[Problem]
Only one span of the listing below is wanted: the lines from the one with "response containing the" through the one with "The deployment process", reproduced exactly, both ends kept.

[Data records]
....

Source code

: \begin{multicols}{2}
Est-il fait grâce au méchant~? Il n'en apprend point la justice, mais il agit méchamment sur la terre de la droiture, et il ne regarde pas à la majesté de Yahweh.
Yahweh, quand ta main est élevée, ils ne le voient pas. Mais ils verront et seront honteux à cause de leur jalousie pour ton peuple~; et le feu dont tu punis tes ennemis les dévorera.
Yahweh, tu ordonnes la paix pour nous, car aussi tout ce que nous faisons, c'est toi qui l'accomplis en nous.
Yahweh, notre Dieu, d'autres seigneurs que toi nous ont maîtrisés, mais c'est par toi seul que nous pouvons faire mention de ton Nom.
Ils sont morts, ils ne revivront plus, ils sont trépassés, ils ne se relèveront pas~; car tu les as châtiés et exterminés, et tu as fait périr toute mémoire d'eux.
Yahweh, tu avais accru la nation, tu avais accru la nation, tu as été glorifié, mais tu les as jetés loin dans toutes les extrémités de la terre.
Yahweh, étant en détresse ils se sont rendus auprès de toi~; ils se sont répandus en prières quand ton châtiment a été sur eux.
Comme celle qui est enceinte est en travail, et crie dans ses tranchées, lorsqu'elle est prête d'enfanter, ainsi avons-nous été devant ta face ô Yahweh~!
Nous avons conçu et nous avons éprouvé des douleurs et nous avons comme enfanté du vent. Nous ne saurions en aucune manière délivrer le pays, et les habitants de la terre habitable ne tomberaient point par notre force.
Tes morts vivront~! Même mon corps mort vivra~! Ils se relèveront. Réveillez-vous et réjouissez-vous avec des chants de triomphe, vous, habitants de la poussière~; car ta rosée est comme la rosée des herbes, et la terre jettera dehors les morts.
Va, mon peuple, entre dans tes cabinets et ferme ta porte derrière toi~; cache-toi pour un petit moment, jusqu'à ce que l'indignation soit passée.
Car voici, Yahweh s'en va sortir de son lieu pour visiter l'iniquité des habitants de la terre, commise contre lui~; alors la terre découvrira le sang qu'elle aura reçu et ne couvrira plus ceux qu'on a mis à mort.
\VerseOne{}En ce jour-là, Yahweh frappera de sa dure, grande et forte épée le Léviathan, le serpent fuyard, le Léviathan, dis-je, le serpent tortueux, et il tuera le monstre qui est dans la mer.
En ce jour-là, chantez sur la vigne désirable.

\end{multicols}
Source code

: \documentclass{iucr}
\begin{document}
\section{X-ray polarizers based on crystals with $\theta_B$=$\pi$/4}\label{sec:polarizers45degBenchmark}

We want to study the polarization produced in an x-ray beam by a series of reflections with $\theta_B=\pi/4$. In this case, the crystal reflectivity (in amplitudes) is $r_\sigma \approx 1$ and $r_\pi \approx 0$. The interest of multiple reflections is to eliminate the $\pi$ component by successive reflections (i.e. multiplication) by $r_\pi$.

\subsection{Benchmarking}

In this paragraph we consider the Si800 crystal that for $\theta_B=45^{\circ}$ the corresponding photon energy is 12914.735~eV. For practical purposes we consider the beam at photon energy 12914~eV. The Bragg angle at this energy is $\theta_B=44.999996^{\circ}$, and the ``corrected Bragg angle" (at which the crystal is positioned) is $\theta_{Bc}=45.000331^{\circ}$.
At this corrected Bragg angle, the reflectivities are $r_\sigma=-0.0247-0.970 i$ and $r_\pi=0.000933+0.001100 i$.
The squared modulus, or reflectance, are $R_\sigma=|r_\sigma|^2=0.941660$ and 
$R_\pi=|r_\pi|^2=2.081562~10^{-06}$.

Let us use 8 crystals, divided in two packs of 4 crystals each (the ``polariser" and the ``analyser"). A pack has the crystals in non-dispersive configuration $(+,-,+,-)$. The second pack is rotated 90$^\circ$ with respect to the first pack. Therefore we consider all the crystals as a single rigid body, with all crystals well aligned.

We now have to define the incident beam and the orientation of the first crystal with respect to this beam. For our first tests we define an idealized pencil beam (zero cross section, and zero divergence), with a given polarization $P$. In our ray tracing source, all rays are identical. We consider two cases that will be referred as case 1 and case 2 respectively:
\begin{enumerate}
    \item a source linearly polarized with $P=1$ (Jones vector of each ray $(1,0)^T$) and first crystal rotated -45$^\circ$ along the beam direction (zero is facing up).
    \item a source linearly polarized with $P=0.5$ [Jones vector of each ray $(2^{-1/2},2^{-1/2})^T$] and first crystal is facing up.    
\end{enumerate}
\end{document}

....

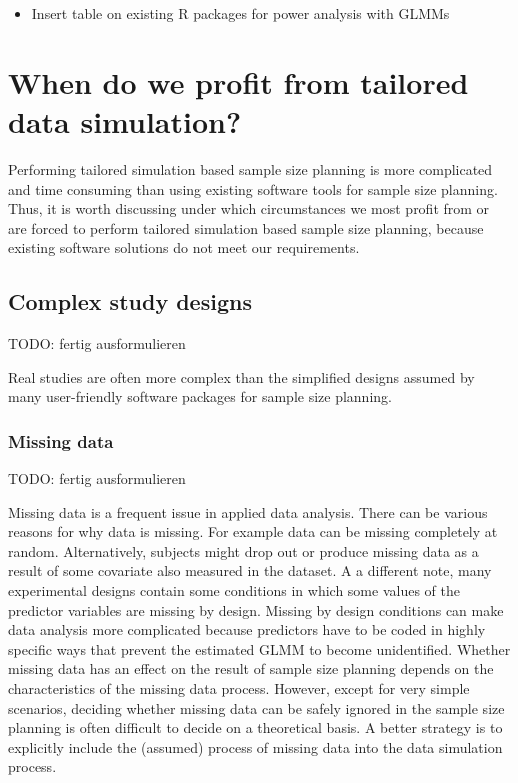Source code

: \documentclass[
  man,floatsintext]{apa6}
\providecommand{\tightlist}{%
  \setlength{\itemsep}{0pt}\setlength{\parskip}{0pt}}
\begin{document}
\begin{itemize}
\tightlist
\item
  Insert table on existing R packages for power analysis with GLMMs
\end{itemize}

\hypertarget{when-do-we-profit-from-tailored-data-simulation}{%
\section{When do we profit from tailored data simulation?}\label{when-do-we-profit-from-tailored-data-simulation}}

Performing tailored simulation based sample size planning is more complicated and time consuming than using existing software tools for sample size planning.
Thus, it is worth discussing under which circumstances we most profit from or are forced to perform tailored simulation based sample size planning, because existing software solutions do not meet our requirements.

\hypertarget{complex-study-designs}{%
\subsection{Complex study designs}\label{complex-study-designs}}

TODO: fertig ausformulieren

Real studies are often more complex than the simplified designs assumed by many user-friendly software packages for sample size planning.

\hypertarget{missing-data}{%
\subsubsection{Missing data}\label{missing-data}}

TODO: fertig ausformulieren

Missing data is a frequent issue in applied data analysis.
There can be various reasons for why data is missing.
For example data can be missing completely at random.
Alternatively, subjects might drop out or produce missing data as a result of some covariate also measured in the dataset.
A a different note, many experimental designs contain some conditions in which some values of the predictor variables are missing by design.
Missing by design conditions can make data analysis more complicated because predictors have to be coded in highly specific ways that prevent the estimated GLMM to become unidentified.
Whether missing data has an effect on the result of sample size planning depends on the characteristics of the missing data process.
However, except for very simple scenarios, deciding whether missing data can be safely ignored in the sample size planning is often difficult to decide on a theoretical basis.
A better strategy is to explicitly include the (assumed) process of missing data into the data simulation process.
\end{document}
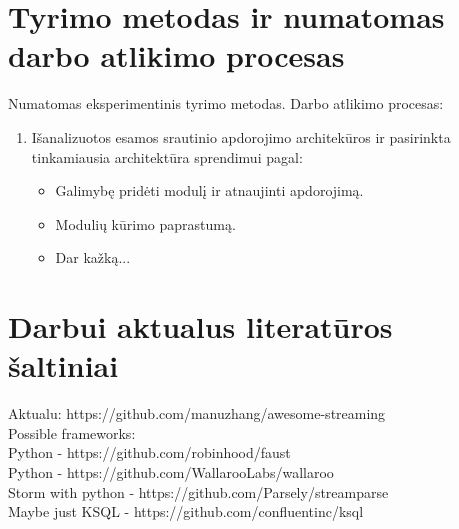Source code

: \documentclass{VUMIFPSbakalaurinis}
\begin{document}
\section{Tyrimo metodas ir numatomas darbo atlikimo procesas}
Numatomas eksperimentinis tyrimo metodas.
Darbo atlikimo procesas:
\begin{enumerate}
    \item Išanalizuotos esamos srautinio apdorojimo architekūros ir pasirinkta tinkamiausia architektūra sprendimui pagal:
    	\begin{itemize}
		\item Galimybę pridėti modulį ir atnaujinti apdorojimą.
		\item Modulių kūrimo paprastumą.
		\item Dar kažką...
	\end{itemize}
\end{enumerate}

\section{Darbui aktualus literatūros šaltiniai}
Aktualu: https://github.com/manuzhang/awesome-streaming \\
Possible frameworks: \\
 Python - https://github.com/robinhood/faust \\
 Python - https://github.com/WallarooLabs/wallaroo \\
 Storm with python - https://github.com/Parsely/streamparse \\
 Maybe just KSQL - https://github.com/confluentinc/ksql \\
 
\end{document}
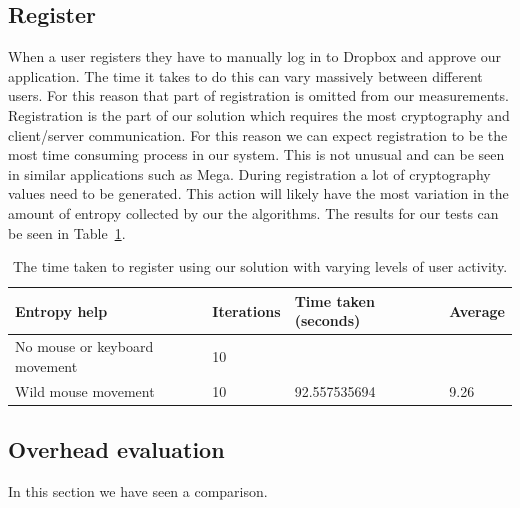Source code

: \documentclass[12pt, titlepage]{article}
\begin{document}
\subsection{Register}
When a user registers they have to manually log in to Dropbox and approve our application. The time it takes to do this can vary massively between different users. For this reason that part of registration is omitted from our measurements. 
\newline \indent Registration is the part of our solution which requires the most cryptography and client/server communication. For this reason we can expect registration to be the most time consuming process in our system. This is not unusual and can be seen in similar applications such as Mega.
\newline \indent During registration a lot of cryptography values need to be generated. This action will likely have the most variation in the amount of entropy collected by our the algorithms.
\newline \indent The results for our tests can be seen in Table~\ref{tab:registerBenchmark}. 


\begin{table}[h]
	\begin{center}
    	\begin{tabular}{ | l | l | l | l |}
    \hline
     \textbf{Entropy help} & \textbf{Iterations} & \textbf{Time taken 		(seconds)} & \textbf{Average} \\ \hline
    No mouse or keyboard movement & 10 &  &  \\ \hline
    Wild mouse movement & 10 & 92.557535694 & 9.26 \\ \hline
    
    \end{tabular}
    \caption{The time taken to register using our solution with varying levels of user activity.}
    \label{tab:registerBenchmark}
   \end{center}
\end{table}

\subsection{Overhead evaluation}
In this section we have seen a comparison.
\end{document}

....

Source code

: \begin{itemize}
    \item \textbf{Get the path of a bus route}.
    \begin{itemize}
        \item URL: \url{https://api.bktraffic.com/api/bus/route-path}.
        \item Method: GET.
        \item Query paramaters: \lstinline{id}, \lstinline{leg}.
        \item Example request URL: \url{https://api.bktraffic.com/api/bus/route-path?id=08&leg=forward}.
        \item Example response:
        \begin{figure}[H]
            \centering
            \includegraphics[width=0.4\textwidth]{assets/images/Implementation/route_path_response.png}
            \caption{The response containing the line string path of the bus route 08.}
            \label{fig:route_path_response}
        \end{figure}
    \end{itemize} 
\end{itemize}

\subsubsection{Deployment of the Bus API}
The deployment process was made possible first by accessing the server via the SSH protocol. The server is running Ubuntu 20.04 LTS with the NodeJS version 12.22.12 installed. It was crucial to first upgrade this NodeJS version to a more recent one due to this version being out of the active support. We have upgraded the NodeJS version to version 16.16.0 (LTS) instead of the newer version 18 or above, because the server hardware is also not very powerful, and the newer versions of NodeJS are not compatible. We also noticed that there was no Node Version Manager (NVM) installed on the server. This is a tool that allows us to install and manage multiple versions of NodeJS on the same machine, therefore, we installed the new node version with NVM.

....

[Solution to this problem]
            \caption{The response containing the line string path of the bus route 08.}
            \label{fig:route_path_response}
        \end{figure}
    \end{itemize} 
\end{itemize}

\subsubsection{Deployment of the Bus API}
The deployment process was made possible first by accessing the server via the SSH protocol. The server is running Ubuntu 20.04 LTS with the NodeJS version 12.22.12 installed. It was crucial to first upgrade this NodeJS version to a more recent one due to this version being out of the active support. We have upgraded the NodeJS version to version 16.16.0 (LTS) instead of the newer version 18 or above, because the server hardware is also not very powerful, and the newer versions of NodeJS are not compatible. We also noticed that there was no Node Version Manager (NVM) installed on the server. This is a tool that allows us to install and manage multiple versions of NodeJS on the same machine, therefore, we installed the new node version with NVM.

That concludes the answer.